* Exercise objective
Where the records below show a line containing "The research report", start copying; end with the line containing "# <strong>Key Features", and copy it too.

* Given data
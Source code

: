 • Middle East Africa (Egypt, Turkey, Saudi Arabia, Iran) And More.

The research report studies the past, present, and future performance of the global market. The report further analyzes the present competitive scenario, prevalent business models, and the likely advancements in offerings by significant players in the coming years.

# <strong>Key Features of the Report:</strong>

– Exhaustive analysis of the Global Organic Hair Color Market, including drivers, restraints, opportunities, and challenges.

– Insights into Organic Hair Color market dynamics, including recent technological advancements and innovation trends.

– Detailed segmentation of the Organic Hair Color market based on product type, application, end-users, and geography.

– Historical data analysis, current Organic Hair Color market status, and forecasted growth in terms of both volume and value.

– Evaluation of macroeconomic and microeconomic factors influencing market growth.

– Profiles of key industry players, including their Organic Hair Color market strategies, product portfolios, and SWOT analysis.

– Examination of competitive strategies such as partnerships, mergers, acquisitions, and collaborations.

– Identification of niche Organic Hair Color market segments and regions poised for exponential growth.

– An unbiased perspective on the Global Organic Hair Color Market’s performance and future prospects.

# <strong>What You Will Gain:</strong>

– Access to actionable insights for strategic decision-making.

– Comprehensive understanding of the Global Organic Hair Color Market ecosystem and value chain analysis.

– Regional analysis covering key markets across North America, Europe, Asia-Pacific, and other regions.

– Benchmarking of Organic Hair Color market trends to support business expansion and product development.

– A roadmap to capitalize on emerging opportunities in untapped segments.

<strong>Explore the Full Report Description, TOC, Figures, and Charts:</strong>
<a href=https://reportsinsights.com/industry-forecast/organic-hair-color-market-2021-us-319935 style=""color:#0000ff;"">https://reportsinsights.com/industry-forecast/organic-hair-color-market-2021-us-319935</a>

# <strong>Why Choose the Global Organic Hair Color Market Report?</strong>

* Answer
The research report studies the past, present, and future performance of the global market. The report further analyzes the present competitive scenario, prevalent business models, and the likely advancements in offerings by significant players in the coming years.

# <strong>Key Features of the Report:</strong>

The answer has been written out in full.